Exercise aim:
How many lines in the records below contain the word "write"? State that number and nothing more.

[Plain-text document sources]
┏━━

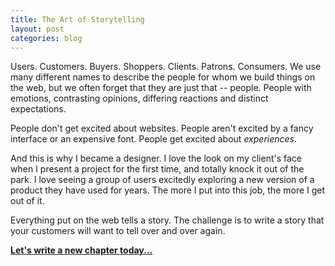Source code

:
 ```yaml
---
title: The Art of Storytelling
layout: post
categories: blog
---
```


Users. Customers. Buyers. Shoppers. Clients. Patrons. Consumers. We use many different names to describe the people for whom we build things on the web, but we often forget that they are just that -- people. People with emotions, contrasting opinions, differing reactions and distinct expectations.

People don't get excited about websites. People aren't excited by a fancy interface or an expensive font. People get excited about *experiences*.

And this is why I became a designer. I love the look on my client's face when I present a project for the first time, and totally knock it out of the park. I love seeing a group of users excitedly exploring a new version of a product they have used for years. The more I put into this job, the more I get out of it.

Everything put on the web tells a story. The challenge is to write a story that your customers will want to tell over and over again.

<a href="/contact" id="stories-cta"><strong>Let's write a new chapter today...</strong></a>
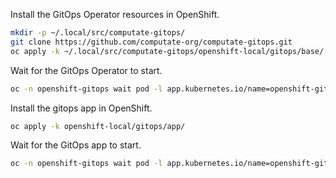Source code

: 
Install the GitOps Operator resources in OpenShift. 

```bash
mkdir -p ~/.local/src/computate-gitops/
git clone https://github.com/computate-org/computate-gitops.git
oc apply -k ~/.local/src/computate-gitops/openshift-local/gitops/base/
```

Wait for the GitOps Operator to start. 

```bash
oc -n openshift-gitops wait pod -l app.kubernetes.io/name=openshift-gitops-application-controller --for=condition=Ready --timeout=5m
```

Install the gitops app in OpenShift. 

```bash
oc apply -k openshift-local/gitops/app/
```

Wait for the GitOps app to start. 

```bash
oc -n openshift-gitops wait pod -l app.kubernetes.io/name=openshift-gitops-server --for=condition=Ready --timeout=5m
```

┗━━

Solution:
2